Opinion
NOT TO BE PUBLISHED.
Superior Court County No. CV50393, of San Luis Obispo, Martin J. Tangeman, Judge.
Bruce A. Behrens, Chief Counsel, David Gossage, Deputy Chief Counsel, Landa S. Morris, Patrick A. Petersen and Kenneth G. Nellis for Defendant and Appellant.
Law offices of John H. Howard, Gregory Phillips; Lascher & Lascher and Wendy Cole Lascher for Plaintiff and Respondent.
GILBERT, P.J.
Defendant State of California, Department of Transportation (hereafter State) appeals a judgment in favor of plaintiff Carol Sirott in her negligence action for injuries she suffered while riding a bicycle on a highway. We conclude, among other things, that: 1) the State's appeal is timely, 2) there was substantial evidence of a dangerous condition on the roadway, 3) the State is not immune from liability under the hazardous recreational activities doctrine and 4) Sirott did not assume the risk of this dangerous road condition. We affirm.
FACTS
Sirott was an experienced bicyclist. She rode with a group of bicyclists on a 70-mile ride on State Highway 1 heading towards San Luis Obispo. The highway has a paved shoulder lane, designed for and commonly used by bicyclists. The State is responsible for maintaining that lane. There were no other bicyclists riding alongside of Sirott as she traveled downhill on the shoulder.
Sirott passed another bicyclist who was riding on the shoulder ahead of her. She looked to see whether other cars or bicyclists were nearby. She was traveling between 15 to 25 miles per hour. When it was safe she attempted to ride from the shoulder on to the highway lane to pass the bicyclist in front of her. But before she could do this she "hit a lip" in the road which "trapped the wheel" of her bike. She fell and hit her head on the pavement. Sirott suffered serious injuries.
The roadway and the adjoining shoulder were designed to be at the same height. But Sirott's wheel hit part of a long raised strip which ran parallel to the highway. This raised area was inside the solid white line which separates the traffic lane from the shoulder bicycle lane and it rose above the shoulder by heights ranging between one and a half inches to two and a quarter inches. This defect is classified as a "step" or "step-up" which is defined as "a vertical, or almost vertical, change in elevation of the roadway surface." The step created a sharp cliff between the road and the lower shoulder. A year before Sirott's accident another bicyclist had fallen in this step. The State never repaired this portion of the highway.
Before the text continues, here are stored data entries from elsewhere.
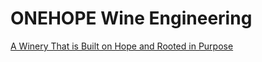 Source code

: # ONEHOPE Wine Engineering

[A Winery That is Built on Hope and Rooted in Purpose](https://www.onehopewine.com/)
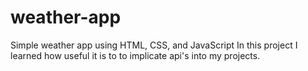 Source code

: # weather-app
Simple weather app using HTML, CSS, and JavaScript
In this project I learned how useful it is to to implicate api's into my projects.
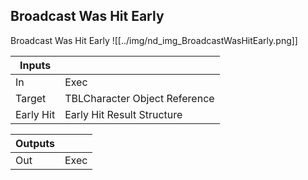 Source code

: ## Broadcast Was Hit Early
Broadcast Was Hit Early
![[../img/nd_img_BroadcastWasHitEarly.png]]

|Inputs||
|--|--|
| In | Exec |
| Target | TBLCharacter Object Reference |
| Early Hit | Early Hit Result Structure |

|Outputs||
|--|--|
| Out | Exec |

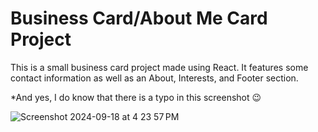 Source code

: # Business Card/About Me Card Project

This is a small business card project made using React. It features some contact information as well as an About, Interests, and Footer section.

*And yes, I do know that there is a typo in this screenshot 😉 

![Screenshot 2024-09-18 at 4 23 57 PM](https://github.com/user-attachments/assets/2c0ea3d7-a644-4b41-9b34-f33817819937)
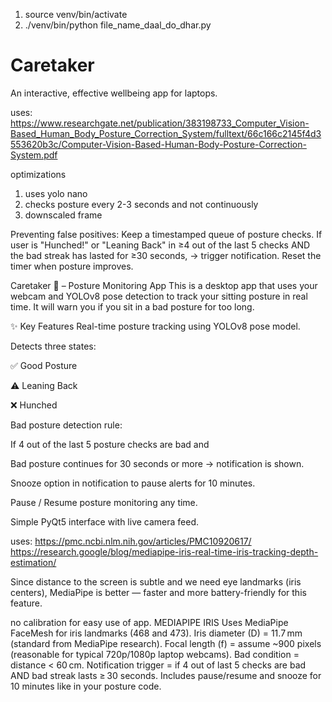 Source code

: <!-- launch -->
1. source venv/bin/activate
2. ./venv/bin/python file_name_daal_do_dhar.py

<!-- push branch every time a new one is created: git push -u origin "branch-name" -->

# Caretaker
An interactive, effective wellbeing app for laptops.

<!-- POSTURE -->
uses: https://www.researchgate.net/publication/383198733_Computer_Vision-Based_Human_Body_Posture_Correction_System/fulltext/66c166c2145f4d3553620b3c/Computer-Vision-Based-Human-Body-Posture-Correction-System.pdf

optimizations
1. uses yolo nano
2. checks posture every 2-3 seconds and not continuously
3. downscaled frame

Preventing false positives:
Keep a timestamped queue of posture checks.
If user is "Hunched!" or "Leaning Back" in ≥4 out of the last 5 checks
AND the bad streak has lasted for ≥30 seconds,
→ trigger notification.
Reset the timer when posture improves.

Caretaker 🎀 – Posture Monitoring App
This is a desktop app that uses your webcam and YOLOv8 pose detection to track your sitting posture in real time.
It will warn you if you sit in a bad posture for too long.

✨ Key Features
Real-time posture tracking using YOLOv8 pose model.

Detects three states:

✅ Good Posture

⚠️ Leaning Back

❌ Hunched

Bad posture detection rule:

If 4 out of the last 5 posture checks are bad and

Bad posture continues for 30 seconds or more → notification is shown.

Snooze option in notification to pause alerts for 10 minutes.

Pause / Resume posture monitoring any time.

Simple PyQt5 interface with live camera feed.

<!-- EYE DISTANCE -->
uses: 
https://pmc.ncbi.nlm.nih.gov/articles/PMC10920617/
https://research.google/blog/mediapipe-iris-real-time-iris-tracking-depth-estimation/

Since distance to the screen is subtle and we need eye landmarks (iris centers), MediaPipe is better — faster and more battery-friendly for this feature.

no calibration for easy use of app.
MEDIAPIPE IRIS
Uses MediaPipe FaceMesh for iris landmarks (468 and 473).
Iris diameter (D) = 11.7 mm (standard from MediaPipe research).
Focal length (f) = assume ~900 pixels (reasonable for typical 720p/1080p laptop webcams).
Bad condition = distance < 60 cm.
Notification trigger = if 4 out of last 5 checks are bad AND bad streak lasts ≥ 30 seconds.
Includes pause/resume and snooze for 10 minutes like in your posture code.

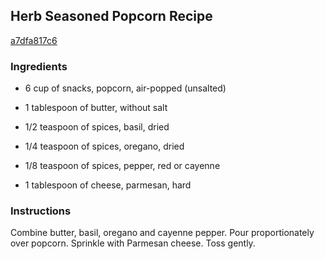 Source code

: ## Herb Seasoned Popcorn Recipe

[a7dfa817c6](http://cookeatshare.com/recipes/herb-seasoned-popcorn-27787)

### Ingredients

 - 6 cup of snacks, popcorn, air-popped (unsalted)

 - 1 tablespoon of butter, without salt

 - 1/2 teaspoon of spices, basil, dried

 - 1/4 teaspoon of spices, oregano, dried

 - 1/8 teaspoon of spices, pepper, red or cayenne

 - 1 tablespoon of cheese, parmesan, hard

### Instructions

Combine butter, basil, oregano and cayenne pepper. Pour proportionately over popcorn. Sprinkle with Parmesan cheese. Toss gently. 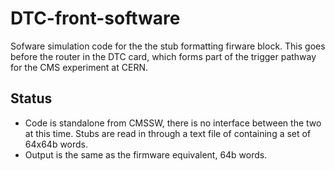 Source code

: # DTC-front-software
Sofware simulation code for the the stub formatting firware block. This goes before the router in the DTC card, which forms part of the trigger pathway for the CMS experiment at CERN.

## Status
- Code is standalone from CMSSW, there is no interface between the two at this time. Stubs are read in through a text file of containing a set of 64x64b words.
- Output is the same as the firmware equivalent, 64b words.
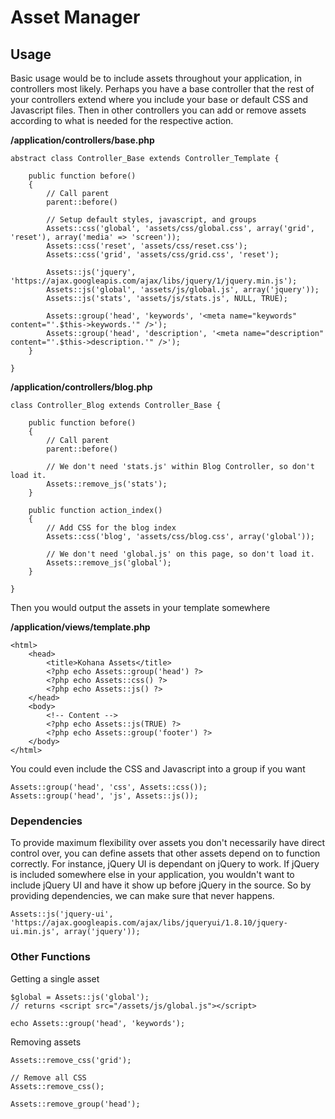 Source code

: # Asset Manager

## Usage

Basic usage would be to include assets throughout your application, in controllers most likely. Perhaps you have a base controller that the
rest of your controllers extend where you include your base or default CSS and Javascript files. Then in other controllers you can add or remove
assets according to what is needed for the respective action.

**/application/controllers/base.php**

	abstract class Controller_Base extends Controller_Template {
	
		public function before()
		{
			// Call parent
			parent::before()

			// Setup default styles, javascript, and groups
			Assets::css('global', 'assets/css/global.css', array('grid', 'reset'), array('media' => 'screen'));
			Assets::css('reset', 'assets/css/reset.css');
			Assets::css('grid', 'assets/css/grid.css', 'reset');
			
			Assets::js('jquery', 'https://ajax.googleapis.com/ajax/libs/jquery/1/jquery.min.js');
			Assets::js('global', 'assets/js/global.js', array('jquery'));
			Assets::js('stats', 'assets/js/stats.js', NULL, TRUE);
			
			Assets::group('head', 'keywords', '<meta name="keywords" content="'.$this->keywords.'" />');
			Assets::group('head', 'description', '<meta name="description" content="'.$this->description.'" />');
		}
	
	}

**/application/controllers/blog.php**

	class Controller_Blog extends Controller_Base {

		public function before()
		{
			// Call parent
			parent::before()

			// We don't need 'stats.js' within Blog Controller, so don't load it.
			Assets::remove_js('stats');
		}
		
		public function action_index()
		{
			// Add CSS for the blog index
			Assets::css('blog', 'assets/css/blog.css', array('global'));
			
			// We don't need 'global.js' on this page, so don't load it.
			Assets::remove_js('global');
		}
		
	}

Then you would output the assets in your template somewhere

**/application/views/template.php**

	<html>
		<head>
			<title>Kohana Assets</title>
			<?php echo Assets::group('head') ?>
			<?php echo Assets::css() ?>
			<?php echo Assets::js() ?>
		</head>
		<body>
			<!-- Content -->
			<?php echo Assets::js(TRUE) ?>
			<?php echo Assets::group('footer') ?>
		</body>
	</html>

You could even include the CSS and Javascript into a group if you want

	Assets::group('head', 'css', Assets::css());
	Assets::group('head', 'js', Assets::js());

### Dependencies

To provide maximum flexibility over assets you don't necessarily have direct control over, you can define assets that other assets
depend on to function correctly.
For instance, jQuery UI is dependant on jQuery to work. If jQuery is included somewhere else in your application, you wouldn't want to include
jQuery UI and have it show up before jQuery in the source. So by providing dependencies, we can make sure that never happens.

	Assets::js('jquery-ui', 'https://ajax.googleapis.com/ajax/libs/jqueryui/1.8.10/jquery-ui.min.js', array('jquery'));
	
### Other Functions

Getting a single asset

	$global = Assets::js('global');
	// returns <script src="/assets/js/global.js"></script>
	
	echo Assets::group('head', 'keywords');

Removing assets

	Assets::remove_css('grid');
	
	// Remove all CSS
	Assets::remove_css();
	
	Assets::remove_group('head');
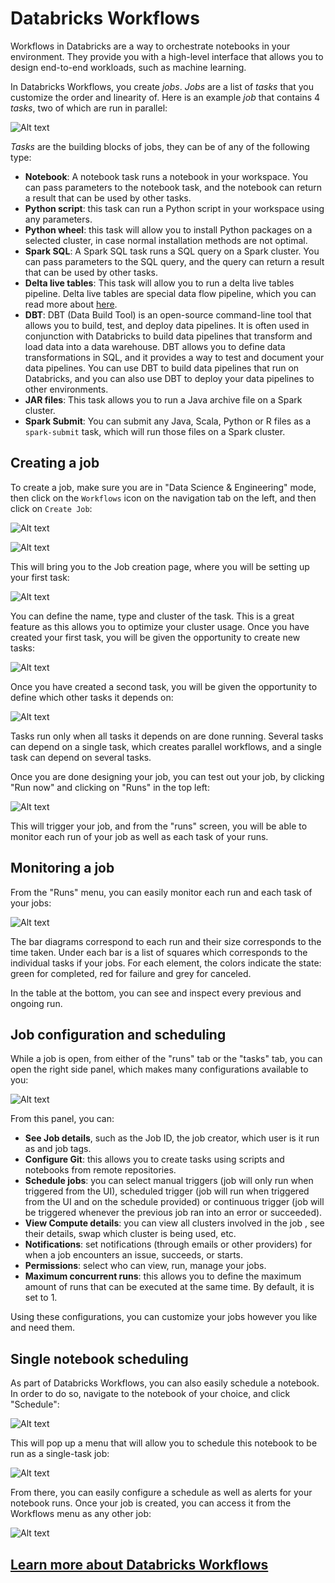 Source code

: # Databricks Workflows

Workflows in Databricks are a way to orchestrate notebooks in your environment. They provide you with a high-level interface that allows you to design end-to-end workloads, such as machine learning.

In Databricks Workflows, you create _jobs_. _Jobs_ are a list of _tasks_ that you customize the order and linearity of. Here is an example _job_ that contains 4 _tasks_, two of which are run in parallel:

![Alt text](ExWorkflow.png)

_Tasks_ are the building blocks of jobs, they can be of any of the following type:

- **Notebook**: A notebook task runs a notebook in your workspace. You can pass parameters to the notebook task, and the notebook can return a result that can be used by other tasks.
- **Python script**: this task can run a Python script in your workspace using any parameters.
- **Python wheel**: this task will allow you to install Python packages on a selected cluster, in case normal installation methods are not optimal.
- **Spark SQL**: A Spark SQL task runs a SQL query on a Spark cluster. You can pass parameters to the SQL query, and the query can return a result that can be used by other tasks.
- **Delta live tables**: This task will allow you to run a delta live tables pipeline. Delta live tables are special data flow pipeline, which you can read more about [here](https://www.databricks.com/product/delta-live-tables).
- **DBT**: DBT (Data Build Tool) is an open-source command-line tool that allows you to build, test, and deploy data pipelines. It is often used in conjunction with Databricks to build data pipelines that transform and load data into a data warehouse. DBT allows you to define data transformations in SQL, and it provides a way to test and document your data pipelines. You can use DBT to build data pipelines that run on Databricks, and you can also use DBT to deploy your data pipelines to other environments.
- **JAR files**: This task allows you to run a Java archive file on a Spark cluster.
- **Spark Submit**: You can submit any Java, Scala, Python or R files as a `spark-submit` task, which will run those files on a Spark cluster.

## **Creating a job**

To create a job, make sure you are in "Data Science & Engineering" mode, then click on the `Workflows` icon on the navigation tab on the left, and then click on `Create Job`:

![Alt text](TabWorkflow.png)

![Alt text](CreateWorkflow.png)

This will bring you to the Job creation page, where you will be setting up your first task:

![Alt text](TaskWorkflow.png)

You can define the name, type and cluster of the task. This is a great feature as this allows you to optimize your cluster usage. Once you have created your first task, you will be given the opportunity to create new tasks:

![Alt text](NewTaskWorkflow.png)

Once you have created a second task, you will be given the opportunity to define which other tasks it depends on:

![Alt text](DependencyWorkflow.png)

Tasks run only when all tasks it depends on are done running. Several tasks can depend on a single task, which creates parallel workflows, and a single task can depend on several tasks.

Once you are done designing your job, you can test out your job, by clicking "Run now" and clicking on "Runs" in the top left:

![Alt text](RunWorkflow.png)

This will trigger your job, and from the "runs" screen, you will be able to monitor each run of your job as well as each task of your runs.

## **Monitoring a job**

From the "Runs" menu, you can easily monitor each run and each task of your jobs:

![Alt text](MonitorWorkflow.png)

The bar diagrams correspond to each run and their size corresponds to the time taken. Under each bar is a list of squares which corresponds to the individual tasks if your jobs. For each element, the colors indicate the state: green for completed, red for failure and grey for canceled.

In the table at the bottom, you can see and inspect every previous and ongoing run.

## **Job configuration and scheduling**

While a job is open, from either of the "runs" tab or the "tasks" tab, you can open the right side panel, which makes many configurations available to you:

![Alt text](ConfigWorkflow.png)

From this panel, you can:

- **See Job details**, such as the Job ID, the job creator, which user is it run as and job tags.
- **Configure Git**: this allows you to create tasks using scripts and notebooks from remote repositories.
- **Schedule jobs**: you can select manual triggers (job will only run when triggered from the UI), scheduled trigger (job will run when triggered from the UI and on the schedule provided) or continuous trigger (job will be triggered whenever the previous job ran into an error or succeeded).
- **View Compute details**: you can view all clusters involved in the job
  , see their details, swap which cluster is being used, etc.
- **Notifications**: set notifications (through emails or other providers) for when a job encounters an issue, succeeds, or starts.
- **Permissions**: select who can view, run, manage your jobs.
- **Maximum concurrent runs**: this allows you to define the maximum amount of runs that can be executed at the same time. By default, it is set to 1.

Using these configurations, you can customize your jobs however you like and need them.

## **Single notebook scheduling**

As part of Databricks Workflows, you can also easily schedule a notebook. In order to do so, navigate to the notebook of your choice, and click "Schedule":

![Alt text](ScheduleWorkflow.png)

This will pop up a menu that will allow you to schedule this notebook to be run as a single-task job:

![Alt text](NotebookWorkflow.png)

From there, you can easily configure a schedule as well as alerts for your notebook runs. Once your job is created, you can access it from the Workflows menu as any other job:

![Alt text](NbJobWorkflow.png)

## **[Learn more about Databricks Workflows](https://docs.databricks.com/workflows/index.html)**
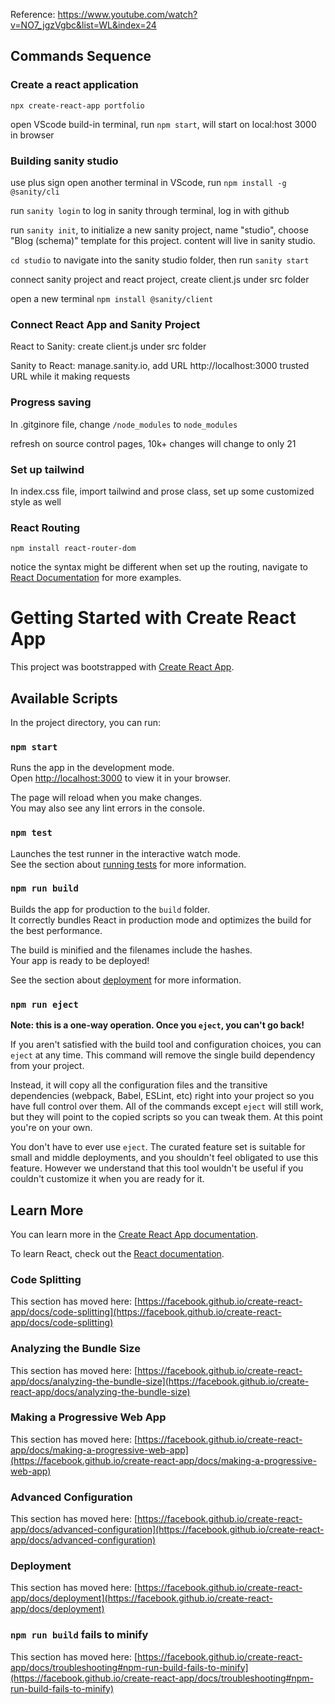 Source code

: Reference: https://www.youtube.com/watch?v=NO7_jgzVgbc&list=WL&index=24

## Commands Sequence

### Create a react application

`npx create-react-app portfolio` 

open VScode build-in terminal, run `npm start`, will start on local:host 3000 in browser

### Building sanity studio

use plus sign open another terminal in VScode, run `npm install -g @sanity/cli`

run `sanity login` to log in sanity through terminal, log in with github

run `sanity init`, to initialize a new sanity project, name "studio", choose "Blog (schema)" template for this project. content will live in sanity studio.

`cd studio` to navigate into the sanity studio folder, then run `sanity start` 

connect sanity project and react project, create client.js under src folder

open a new terminal `npm install @sanity/client`

### Connect React App and Sanity Project

React to Sanity: create client.js under src folder

Sanity to React: manage.sanity.io, add URL http://localhost:3000 trusted URL while it making requests

### Progress saving

In .gitginore file, change `/node_modules` to `node_modules`

refresh on source control pages, 10k+ changes will change to only 21

### Set up tailwind

In index.css file, import tailwind and prose class, set up some customized style as well

### React Routing

`npm install react-router-dom`

notice the syntax might be different when set up the routing, navigate to
[React Documentation](https://reactjs.org/docs/code-splitting.html#route-based-code-splitting) for more examples.








# Getting Started with Create React App

This project was bootstrapped with [Create React App](https://github.com/facebook/create-react-app).

## Available Scripts

In the project directory, you can run:

### `npm start`

Runs the app in the development mode.\
Open [http://localhost:3000](http://localhost:3000) to view it in your browser.

The page will reload when you make changes.\
You may also see any lint errors in the console.

### `npm test`

Launches the test runner in the interactive watch mode.\
See the section about [running tests](https://facebook.github.io/create-react-app/docs/running-tests) for more information.

### `npm run build`

Builds the app for production to the `build` folder.\
It correctly bundles React in production mode and optimizes the build for the best performance.

The build is minified and the filenames include the hashes.\
Your app is ready to be deployed!

See the section about [deployment](https://facebook.github.io/create-react-app/docs/deployment) for more information.

### `npm run eject`

**Note: this is a one-way operation. Once you `eject`, you can't go back!**

If you aren't satisfied with the build tool and configuration choices, you can `eject` at any time. This command will remove the single build dependency from your project.

Instead, it will copy all the configuration files and the transitive dependencies (webpack, Babel, ESLint, etc) right into your project so you have full control over them. All of the commands except `eject` will still work, but they will point to the copied scripts so you can tweak them. At this point you're on your own.

You don't have to ever use `eject`. The curated feature set is suitable for small and middle deployments, and you shouldn't feel obligated to use this feature. However we understand that this tool wouldn't be useful if you couldn't customize it when you are ready for it.

## Learn More

You can learn more in the [Create React App documentation](https://facebook.github.io/create-react-app/docs/getting-started).

To learn React, check out the [React documentation](https://reactjs.org/).

### Code Splitting

This section has moved here: [https://facebook.github.io/create-react-app/docs/code-splitting](https://facebook.github.io/create-react-app/docs/code-splitting)

### Analyzing the Bundle Size

This section has moved here: [https://facebook.github.io/create-react-app/docs/analyzing-the-bundle-size](https://facebook.github.io/create-react-app/docs/analyzing-the-bundle-size)

### Making a Progressive Web App

This section has moved here: [https://facebook.github.io/create-react-app/docs/making-a-progressive-web-app](https://facebook.github.io/create-react-app/docs/making-a-progressive-web-app)

### Advanced Configuration

This section has moved here: [https://facebook.github.io/create-react-app/docs/advanced-configuration](https://facebook.github.io/create-react-app/docs/advanced-configuration)

### Deployment

This section has moved here: [https://facebook.github.io/create-react-app/docs/deployment](https://facebook.github.io/create-react-app/docs/deployment)

### `npm run build` fails to minify

This section has moved here: [https://facebook.github.io/create-react-app/docs/troubleshooting#npm-run-build-fails-to-minify](https://facebook.github.io/create-react-app/docs/troubleshooting#npm-run-build-fails-to-minify)
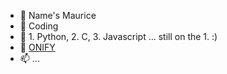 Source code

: - 👋 Name's Maurice
- 👀 Coding
- 🌱 1. Python, 2. C, 3. Javascript ... still on the 1. :)
- 💞️ [ONIFY](https://www.onify.ch/)
- 📫 ...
Allen Weber, a traffic engineer, testified that the difference in height between the shoulder and the highway lane was not a trivial defect. He said the heights of the step in the area where Sirott fell, which ranged from one and a half inches to two and a quarter inches, were unsafe for bicyclists, motorcyclists and "four-wheel vehicles."
John Forester, a cycling transportation engineer, testified that hitting a step three-eights of an inch high would cause the front wheels of many bicycles to be "steered in a dangerous direction." Smaller steps may also "create a hazard for bikes." He said the danger to the bicyclist is increased where the bike collides with a step which is "parallel to travel."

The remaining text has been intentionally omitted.